SNP-based association studies can be performed in two ways: direct testing of an SNP with functional consequence for association with a disease trait, or using an SNP as a marker for linkage disequlibrium (LD). LD is generally defined as a measure of the degree of association (co-segregation) of two genetic markers and can thus be used to identify those regions of the genome associated with the disease, allowing the subsequent identification of the adjacent causative gene. This is analogous to the use of linkage analysis to identify disease-related genes in families. However, due to the limited number of generations in a family study and consequently a limited number of recombination events, linkage can be detected over large genetic distances in pedigrees. Approximately 300 highly informative simple tandem repeat markers evenly spaced across the human genome (cca 1 every 10 cM) typically are required to localize the gene responsible for a monogenic disorder. Conversely, LD in populations extends over far shorter distances due to erosion of inter-marker association as a result of recombination over successive generations. Furthermore, due to the extensive time periods relative to the three or four generation pedigrees used in a linkage study, LD in populations can reflect not only recombination, but also new mutation events and genetic drift.

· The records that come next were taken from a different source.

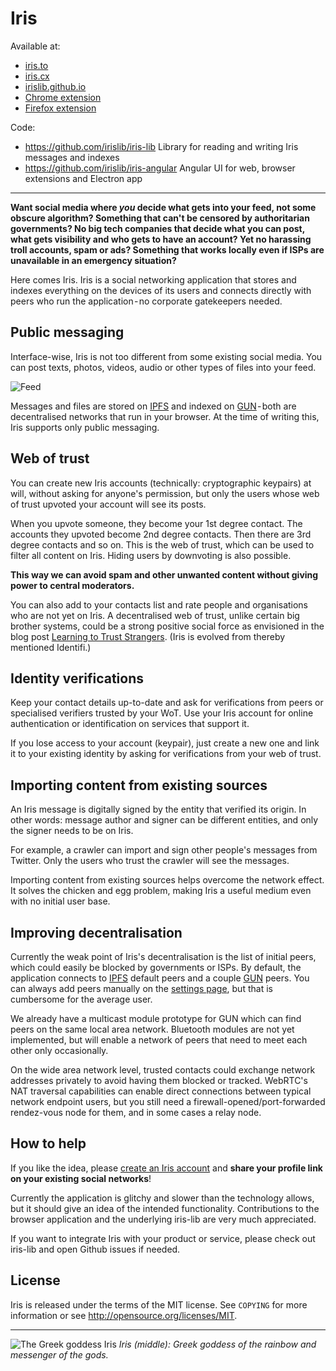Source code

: # Iris

Available at:
* [iris.to](https://iris.to)
* [iris.cx](https://iris.cx)
* [irislib.github.io](https://irislib.github.io)
* [Chrome extension](https://chrome.google.com/webstore/detail/iris/oelmiikkaikgnmmjaonjlopkmpcahpgh)
* [Firefox extension](https://addons.mozilla.org/en-US/firefox/addon/irisapp/)

Code:
- https://github.com/irislib/iris-lib Library for reading and writing Iris messages and indexes
- https://github.com/irislib/iris-angular Angular UI for web, browser extensions and Electron app

---

**Want social media where _you_ decide what gets into your feed, not some obscure algorithm? Something that can't be censored by authoritarian governments? No big tech companies that decide what you can post, what gets visibility and who gets to have an account? Yet no harassing troll accounts, spam or ads? Something that works locally even if ISPs are unavailable in an emergency situation?**

Here comes Iris. Iris is a social networking application that stores and indexes everything on the devices of its users and connects directly with peers who run the application - no corporate gatekeepers needed.

## Public messaging
Interface-wise, Iris is not too different from some existing social media. You can post texts, photos, videos, audio or other types of files into your feed.

![Feed](https://github.com/irislib/iris/raw/master/img/feed.png)

Messages and files are stored on [IPFS](https://ipfs.io) and indexed on [GUN](https://gun.eco) - both are decentralised networks that run in your browser. At the time of writing this, Iris supports only public messaging.

## Web of trust
You can create new Iris accounts (technically: cryptographic keypairs) at will, without asking for anyone's permission, but only the users whose web of trust upvoted your account will see its posts.

When you upvote someone, they become your 1st degree contact. The accounts they upvoted become 2nd degree contacts. Then there are 3rd degree contacts and so on. This is the web of trust, which can be used to filter all content on Iris. Hiding users by downvoting is also possible.

**This way we can avoid spam and other unwanted content without giving power to central moderators.**

You can also add to your contacts list and rate people and organisations who are not yet on Iris.
A decentralised web of trust, unlike certain big brother systems, could be a strong positive social force as envisioned in the blog post [Learning to Trust Strangers](https://medium.com/@mmalmi/learning-to-trust-strangers-167b652a654f). (Iris is evolved from thereby mentioned Identifi.)

## Identity verifications
Keep your contact details up-to-date and ask for verifications from peers or specialised verifiers trusted by your WoT. Use your Iris account for online authentication or identification on services that support it.

If you lose access to your account (keypair), just create a new one and link it to your existing identity by asking for verifications from your web of trust.

## Importing content from existing sources
An Iris message is digitally signed by the entity that verified its origin. In other words: message author and signer can be different entities, and only the signer needs to be on Iris.

For example, a crawler can import and sign other people's messages from Twitter. Only the users who trust the crawler will see the messages.

Importing content from existing sources helps overcome the network effect. It solves the chicken and egg problem, making Iris a useful medium even with no initial user base.

## Improving decentralisation
Currently the weak point of Iris's decentralisation is the list of initial peers, which could easily be blocked by governments or ISPs. By default, the application connects to [IPFS](https://ipfs.io) default peers and a couple [GUN](https://gun.eco) peers. You can always add peers manually on the [settings page](https://irislib.github.io/#settings), but that is cumbersome for the average user.

We already have a multicast module prototype for GUN which can find peers on the same local area network. Bluetooth modules are not yet implemented, but will enable a network of peers that need to meet each other only occasionally.

On the wide area network level, trusted contacts could exchange network addresses privately to avoid having them blocked or tracked. WebRTC's NAT traversal capabilities can enable direct connections between typical network endpoint users, but you still need a firewall-opened/port-forwarded rendez-vous node for them, and in some cases a relay node.

## How to help
If you like the idea, please [create an Iris account](https://iris.to) and **share your profile link on your existing social networks**!

Currently the application is glitchy and slower than the technology allows, but it should give an idea of the intended functionality. Contributions to the browser application and the underlying iris-lib are very much appreciated.

If you want to integrate Iris with your product or service, please check out iris-lib and open  Github issues if needed.

## License

Iris is released under the terms of the MIT license. See `COPYING` for more information or see http://opensource.org/licenses/MIT.

---

![The Greek goddess Iris](https://upload.wikimedia.org/wikipedia/commons/7/7b/Venus_supported_by_Iris%2C_complaining_to_Mars_1820.jpg)
*Iris (middle): Greek goddess of the rainbow and messenger of the gods.*
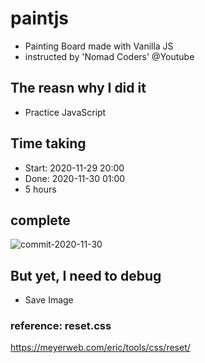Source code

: # paintjs
- Painting Board made with Vanilla JS 
- instructed by 'Nomad Coders' @Youtube

## The reasn why I did it
- Practice JavaScript 

## Time taking 
- Start: 2020-11-29 20:00
- Done: 2020-11-30 01:00
- 5 hours 

## complete 
![commit-2020-11-30](https://user-images.githubusercontent.com/68488644/100547533-89a43000-32aa-11eb-97c0-c7de736d7f45.PNG)

## But yet, I need to debug  
- Save Image 

### reference: reset.css
https://meyerweb.com/eric/tools/css/reset/
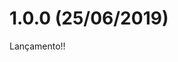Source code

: [comment]: # '@label @portinari/portinari-templates'
[comment]: # '@link release-notes/po-templates'
[comment]: # '@orderBy 12'
[comment]: # '@topics Estrutura, Novos componentes, Novas funcionalidades, Melhorias, Bugs corrigidos, **Dependências**, **BREAKING CHANGES**, **CÓDIGOS DEPRECIADOS**'

# 1.0.0 (25/06/2019)

Lançamento!!
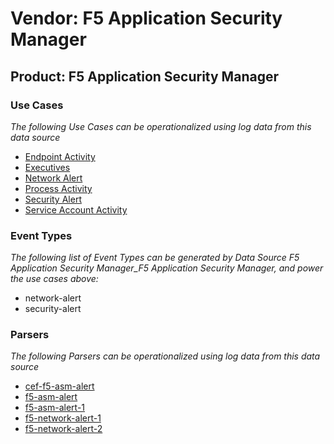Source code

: Vendor: F5 Application Security Manager
=======================================
Product: F5 Application Security Manager
----------------------------------------

### Use Cases

_The following Use Cases can be operationalized using log data from this data source_

* [Endpoint Activity](../UseCases/usecase_endpoint_activity.md)
* [Executives](../UseCases/usecase_executives.md)
* [Network Alert](../UseCases/usecase_network_alert.md)
* [Process Activity](../UseCases/usecase_process_activity.md)
* [Security Alert](../UseCases/usecase_security_alert.md)
* [Service Account Activity](../UseCases/usecase_service_account_activity.md)


### Event Types

_The following list of Event Types can be generated by Data Source F5 Application Security Manager_F5 Application Security Manager, and power the use cases above:_

- network-alert
- security-alert


### Parsers

_The following Parsers can be operationalized using log data from this data source_

* [cef-f5-asm-alert](../Parsers/parserContent_cef-f5-asm-alert.md)
* [f5-asm-alert](../Parsers/parserContent_f5-asm-alert.md)
* [f5-asm-alert-1](../Parsers/parserContent_f5-asm-alert-1.md)
* [f5-network-alert-1](../Parsers/parserContent_f5-network-alert-1.md)
* [f5-network-alert-2](../Parsers/parserContent_f5-network-alert-2.md)
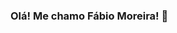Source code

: ### Olá! Me chamo Fábio Moreira! 👋

<!--
**fabio-moreira-geo/fabio-moreira-geo** is a ✨ _special_ ✨ repository because its `README.md` (this file) appears on your GitHub profile.

- 🔭 Trabalho com GeoTecnologias aplicadas a área Ambiental
- 🌱 Atualemnte estou estudando Python
- 👯 Pretendo contribuir para um mundo com água limpa e de qualidade.

<div align="center">
  <a href="https://github.com/fabio-moreira-geo">
  <img height="180em" src="https://github-readme-stats.vercel.app/api?username=rafaballerini&show_icons=true&theme=dracula&include_all_commits=true&count_private=true"/>
  <img height="180em" src="https://github-readme-stats.vercel.app/api/top-langs/?username=fabio-moreira-geo&layout=compact&langs_count=7&theme=dracula"/>
</div>
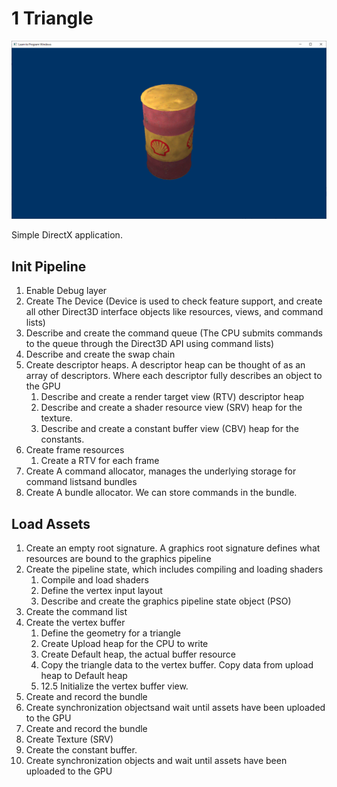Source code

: # 1 Triangle

![alt text](./dx12_play/img/4_Draw_3D_Model.png "Logo Title Text 1")

Simple DirectX application. 

## Init Pipeline
1. Enable Debug layer
2. Create The Device (Device is used to check feature support, and create all other  Direct3D  interface  objects  like  resources,  views,  and  command  lists)
3. Describe and create the command queue (The  CPU  submits  commands  to  the  queue  through the Direct3D API using command lists)
4. Describe and create the swap chain
5. Create descriptor heaps. A descriptor heap can be thought of as an array of descriptors. Where each descriptor fully describes an object to the GPU
   1. Describe and create a render target view (RTV) descriptor heap
   2. Describe and create a shader resource view (SRV) heap for the texture.
   3. Describe and create a constant buffer view (CBV) heap for the constants.
6. Create frame resources
   1. Create a RTV for each frame
7. Create A command allocator, manages the underlying storage for command listsand bundles
8. Create A bundle allocator. We can store commands in the bundle.

## Load Assets
1. Create an empty root signature.  A graphics root signature defines what resources are bound to the graphics pipeline
2. Create the pipeline state, which includes compiling and loading shaders
   1. Compile and load shaders
   2. Define the vertex input layout
   3. Describe and create the graphics pipeline state object (PSO)
3. Create the command list
4. Create the vertex buffer
   1. Define the geometry for a triangle
   2. Create Upload heap for the CPU to write
   3. Create Default heap, the actual buffer resource
   4. Copy the triangle data to the vertex buffer. Copy data from upload heap to Default heap
   5. 12.5 Initialize the vertex buffer view.
5. Create and record the bundle
6. Create synchronization objectsand wait until assets have been uploaded to the GPU
7. Create and record the bundle
8. Create Texture (SRV)
9. Create the constant buffer.
10. Create synchronization objects and wait until assets have been uploaded to the GPU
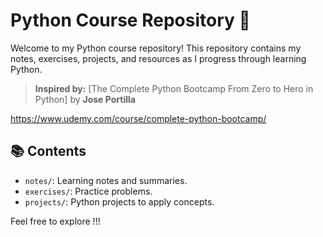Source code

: # Python Course Repository 🐍

Welcome to my Python course repository! This repository contains my notes, exercises, projects, and resources as I progress through learning Python.

> **Inspired by:** [The Complete Python Bootcamp From Zero to Hero in Python] by **Jose Portilla**

https://www.udemy.com/course/complete-python-bootcamp/

## 📚 Contents

- `notes/`: Learning notes and summaries.
- `exercises/`: Practice problems.
- `projects/`: Python projects to apply concepts.

Feel free to explore !!!

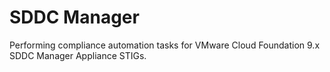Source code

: # SDDC Manager
Performing compliance automation tasks for VMware Cloud Foundation 9.x SDDC Manager Appliance STIGs.

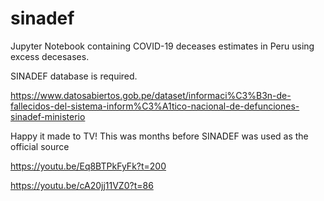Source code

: # sinadef

Jupyter Notebook containing COVID-19 deceases estimates in Peru using excess decesases. 

SINADEF database is required. 

https://www.datosabiertos.gob.pe/dataset/informaci%C3%B3n-de-fallecidos-del-sistema-inform%C3%A1tico-nacional-de-defunciones-sinadef-ministerio

Happy it made to TV! This was months before SINADEF was used as the official source

https://youtu.be/Eq8BTPkFyFk?t=200

https://youtu.be/cA20jj11VZ0?t=86
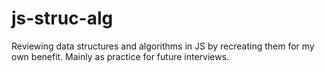 # js-struc-alg
 Reviewing data structures and algorithms in JS by recreating them for my own benefit. Mainly as practice for future interviews.
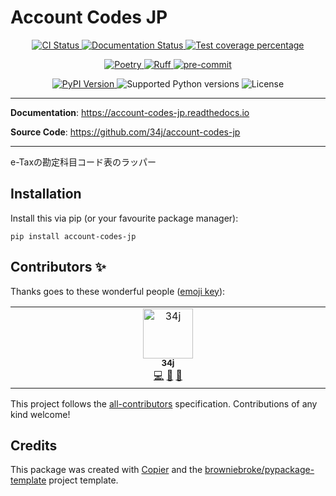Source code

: # Account Codes JP

<p align="center">
  <a href="https://github.com/34j/account-codes-jp/actions/workflows/ci.yml?query=branch%3Amain">
    <img src="https://img.shields.io/github/actions/workflow/status/34j/account-codes-jp/ci.yml?branch=main&label=CI&logo=github&style=flat-square" alt="CI Status" >
  </a>
  <a href="https://account-codes-jp.readthedocs.io">
    <img src="https://img.shields.io/readthedocs/account-codes-jp.svg?logo=read-the-docs&logoColor=fff&style=flat-square" alt="Documentation Status">
  </a>
  <a href="https://codecov.io/gh/34j/account-codes-jp">
    <img src="https://img.shields.io/codecov/c/github/34j/account-codes-jp.svg?logo=codecov&logoColor=fff&style=flat-square" alt="Test coverage percentage">
  </a>
</p>
<p align="center">
  <a href="https://python-poetry.org/">
    <img src="https://img.shields.io/endpoint?url=https://python-poetry.org/badge/v0.json" alt="Poetry">
  </a>
  <a href="https://github.com/astral-sh/ruff">
    <img src="https://img.shields.io/endpoint?url=https://raw.githubusercontent.com/astral-sh/ruff/main/assets/badge/v2.json" alt="Ruff">
  </a>
  <a href="https://github.com/pre-commit/pre-commit">
    <img src="https://img.shields.io/badge/pre--commit-enabled-brightgreen?logo=pre-commit&logoColor=white&style=flat-square" alt="pre-commit">
  </a>
</p>
<p align="center">
  <a href="https://pypi.org/project/account-codes-jp/">
    <img src="https://img.shields.io/pypi/v/account-codes-jp.svg?logo=python&logoColor=fff&style=flat-square" alt="PyPI Version">
  </a>
  <img src="https://img.shields.io/pypi/pyversions/account-codes-jp.svg?style=flat-square&logo=python&amp;logoColor=fff" alt="Supported Python versions">
  <img src="https://img.shields.io/pypi/l/account-codes-jp.svg?style=flat-square" alt="License">
</p>

---

**Documentation**: <a href="https://account-codes-jp.readthedocs.io" target="_blank">https://account-codes-jp.readthedocs.io </a>

**Source Code**: <a href="https://github.com/34j/account-codes-jp" target="_blank">https://github.com/34j/account-codes-jp </a>

---

e-Taxの勘定科目コード表のラッパー

## Installation

Install this via pip (or your favourite package manager):

`pip install account-codes-jp`

## Contributors ✨

Thanks goes to these wonderful people ([emoji key](https://allcontributors.org/docs/en/emoji-key)):

<!-- prettier-ignore-start -->
<!-- ALL-CONTRIBUTORS-LIST:START - Do not remove or modify this section -->
<!-- prettier-ignore-start -->
<!-- markdownlint-disable -->
<table>
  <tbody>
    <tr>
      <td align="center" valign="top" width="14.28%"><a href="https://github.com/34j"><img src="https://avatars.githubusercontent.com/u/55338215?v=4?s=80" width="80px;" alt="34j"/><br /><sub><b>34j</b></sub></a><br /><a href="https://github.com/34j/account-codes-jp/commits?author=34j" title="Code">💻</a> <a href="#ideas-34j" title="Ideas, Planning, & Feedback">🤔</a> <a href="https://github.com/34j/account-codes-jp/commits?author=34j" title="Documentation">📖</a></td>
    </tr>
  </tbody>
</table>

<!-- markdownlint-restore -->
<!-- prettier-ignore-end -->

<!-- ALL-CONTRIBUTORS-LIST:END -->
<!-- prettier-ignore-end -->

This project follows the [all-contributors](https://github.com/all-contributors/all-contributors) specification. Contributions of any kind welcome!

## Credits

This package was created with
[Copier](https://copier.readthedocs.io/) and the
[browniebroke/pypackage-template](https://github.com/browniebroke/pypackage-template)
project template.
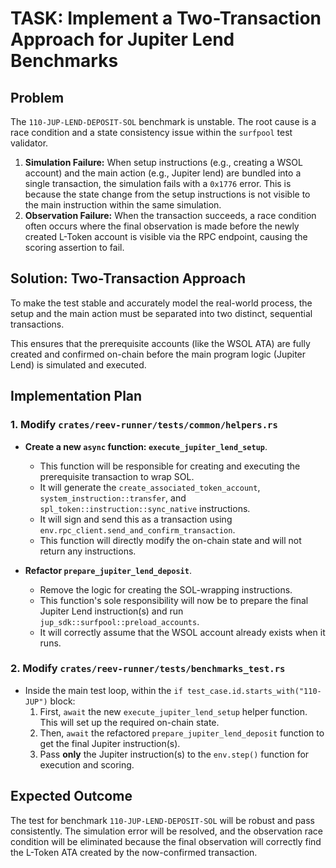 # TASK: Implement a Two-Transaction Approach for Jupiter Lend Benchmarks

## Problem

The `110-JUP-LEND-DEPOSIT-SOL` benchmark is unstable. The root cause is a race condition and a state consistency issue within the `surfpool` test validator.

1.  **Simulation Failure:** When setup instructions (e.g., creating a WSOL account) and the main action (e.g., Jupiter lend) are bundled into a single transaction, the simulation fails with a `0x1776` error. This is because the state change from the setup instructions is not visible to the main instruction within the same simulation.
2.  **Observation Failure:** When the transaction succeeds, a race condition often occurs where the final observation is made before the newly created L-Token account is visible via the RPC endpoint, causing the scoring assertion to fail.

## Solution: Two-Transaction Approach

To make the test stable and accurately model the real-world process, the setup and the main action must be separated into two distinct, sequential transactions.

This ensures that the prerequisite accounts (like the WSOL ATA) are fully created and confirmed on-chain before the main program logic (Jupiter Lend) is simulated and executed.

## Implementation Plan

### 1. Modify `crates/reev-runner/tests/common/helpers.rs`

-   **Create a new `async` function: `execute_jupiter_lend_setup`**.
    -   This function will be responsible for creating and executing the prerequisite transaction to wrap SOL.
    -   It will generate the `create_associated_token_account`, `system_instruction::transfer`, and `spl_token::instruction::sync_native` instructions.
    -   It will sign and send this as a transaction using `env.rpc_client.send_and_confirm_transaction`.
    -   This function will directly modify the on-chain state and will not return any instructions.

-   **Refactor `prepare_jupiter_lend_deposit`**.
    -   Remove the logic for creating the SOL-wrapping instructions.
    -   This function's sole responsibility will now be to prepare the final Jupiter Lend instruction(s) and run `jup_sdk::surfpool::preload_accounts`.
    -   It will correctly assume that the WSOL account already exists when it runs.

### 2. Modify `crates/reev-runner/tests/benchmarks_test.rs`

-   Inside the main test loop, within the `if test_case.id.starts_with("110-JUP")` block:
    1.  First, `await` the new `execute_jupiter_lend_setup` helper function. This will set up the required on-chain state.
    2.  Then, `await` the refactored `prepare_jupiter_lend_deposit` function to get the final Jupiter instruction(s).
    3.  Pass **only** the Jupiter instruction(s) to the `env.step()` function for execution and scoring.

## Expected Outcome

The test for benchmark `110-JUP-LEND-DEPOSIT-SOL` will be robust and pass consistently. The simulation error will be resolved, and the observation race condition will be eliminated because the final observation will correctly find the L-Token ATA created by the now-confirmed transaction.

The question of the number of markers required for an LD genome scan to identify genes associated with complex disease has been hotly debated. With a detailed knowledge of the structure of the human genome likely to result from the current sequencing efforts, it should be possible to reduce the number of markers required for an LD genome scan by concentrating initially on those areas that are rich in genes. A precise knowledge of the degree and pattern of fluctuation of recombination frequency across the genome would also allow us to distribute markers in an intelligent fashion and possibly reduce further the number of markers required for a genome scan. Simple comparison of the genetic and physical maps for different genomic regions reveals large variations in the ratio of physical to genetic map distance, indicating wide differences in the levels of recombination in different parts of the genome.
Approach to study
Candidate gene analysis, where a gene is selected on the basis of biological function and tested for association with the disease phenotype is a practical method that can be used to identify genes with a role in complex disease. A more pragmatic approach is the use of linkage analysis to identify tentatively linked regions in the families and then extend the analysis to the relevant population, simultaneously increasing confidence in the linkage and narrowing the critical interval harbouring the culprit gene. However, this approach also has limitations as the initial linkage analysis is unlikely to detect small effects, even at low confidence levels.